You’ve probably seen them – those stations set up in malls, on college campuses and at public fairs dedicated to informing people about blood donation.
I myself hate needles so I can totally understand why someone might cringe at the very thought of having a needle jabbed in their arm and watching their own blood flow into a bag.
And then there’s the issue of having to deal with dizziness and/or nausea for a little while after you’re done donating.
After all, you need your blood, and without it you’ll feel weak.
But someone once said something to me that put things into perspective:
“Your blood will regenerate. You’ll be fine. A few weeks after you’ve given blood, you’ll probably be so caught up in your life that you won’t even remember having donated blood.”
But the people whose lives were saved by your donation? That’s something they will never forget.
1. Donating blood balances the iron levels in your body.
Dr. Mercola says this is the most important benefit that one receives from donating their own blood.
For each unit of blood that you donate, you lose one-quarter of a gram of iron. Although it sounds like a bad thing, most people don’t realize that having too much iron is actually a much more common issue than having too little, and its effects are much more harmful.
Lower iron levels are associated with a decreased risk of heart attacks, for instance.
2. It also improves your blood flow.
There are many things we all do on a regular basis that make our blood thicker and hinder its flow.
Eating lots of sugar is one of them, as are being around tons of radio frequencies and being anxious or stressed.
But repeatedly donating your blood makes it thinner and allows it to flow better.
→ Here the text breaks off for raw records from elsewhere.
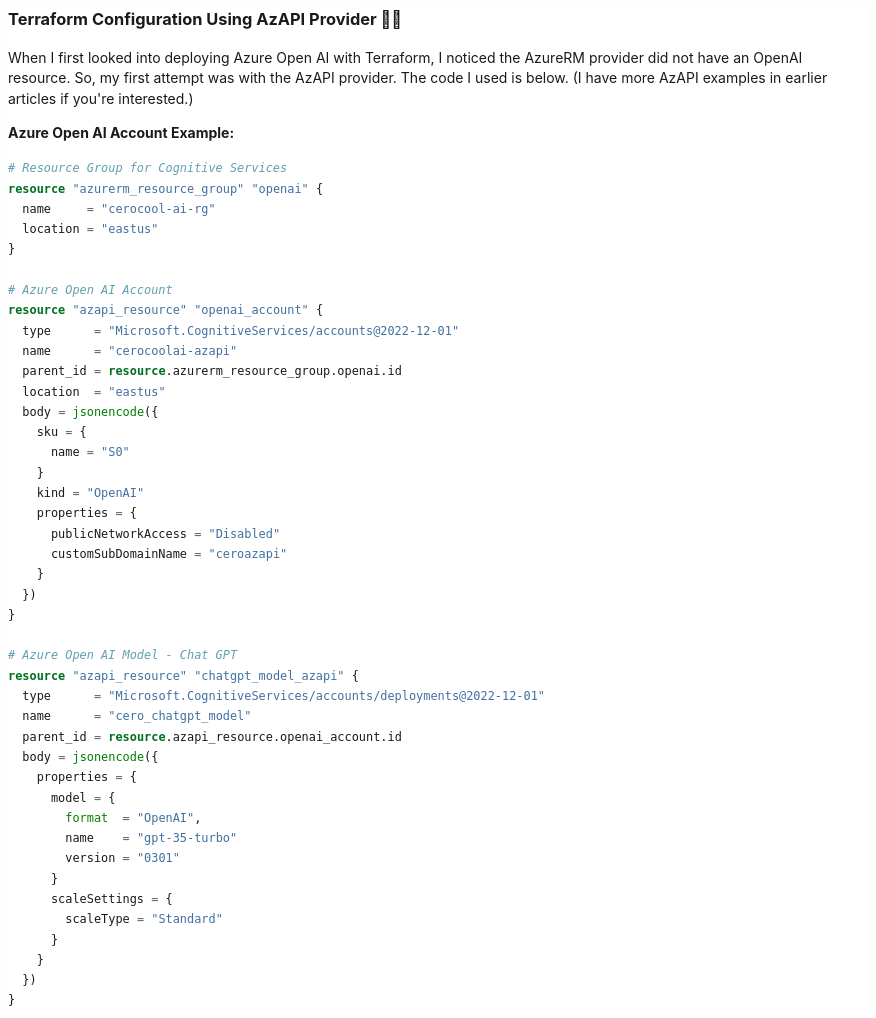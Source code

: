 
### Terraform Configuration Using AzAPI Provider 👨‍💻

When I first looked into deploying Azure Open AI with Terraform, I noticed the AzureRM provider did not have an OpenAI resource. So, my first attempt was with the AzAPI provider. The code I used is below. (I have more AzAPI examples in earlier articles if you're interested.)

**Azure Open AI Account Example:**

```terraform
# Resource Group for Cognitive Services
resource "azurerm_resource_group" "openai" {
  name     = "cerocool-ai-rg"
  location = "eastus"
}

# Azure Open AI Account
resource "azapi_resource" "openai_account" {
  type      = "Microsoft.CognitiveServices/accounts@2022-12-01"
  name      = "cerocoolai-azapi"
  parent_id = resource.azurerm_resource_group.openai.id
  location  = "eastus"
  body = jsonencode({
    sku = {
      name = "S0"
    }
    kind = "OpenAI"
    properties = {
      publicNetworkAccess = "Disabled"
      customSubDomainName = "ceroazapi"
    }
  })
}

# Azure Open AI Model - Chat GPT
resource "azapi_resource" "chatgpt_model_azapi" {
  type      = "Microsoft.CognitiveServices/accounts/deployments@2022-12-01"
  name      = "cero_chatgpt_model"
  parent_id = resource.azapi_resource.openai_account.id
  body = jsonencode({
    properties = {
      model = {
        format  = "OpenAI",
        name    = "gpt-35-turbo"
        version = "0301"
      }
      scaleSettings = {
        scaleType = "Standard"
      }
    }
  })
}
```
According to the American Journal of Epidemiology, blood donors are a stunning 88% less likely to suffer from a heart attack as a result. Hope the same for stroke but our fucking failures of stroke associations won't deign to answer this question.
3. Free medical checkup, anyone?
Hey, there’s nothing wrong with looking to save a buck. Besides, healthcare is expensive for even those of us who have money. But every time you donate blood, you get a free mini-physical to check your blood pressure and pulse as well as to see if you have any infectious diseases like HIV, hepatitis or syphilis.
So if you’ve been putting off going to the doctor for a while and feel like doing something positive, donating blood could be for you.
This is how I found I had dangerously high blood pressure
4. You’ll live longer.
People who volunteer altruistically tend to live longer than those who don’t.
And that’s not all. Dr. Phillip DeChristopher tells TIME:
“Blood donors seem not to be hospitalized so often and if they are, they have shorter lengths of stay. And they’re less likely to get heart attacks, strokes and cancers.”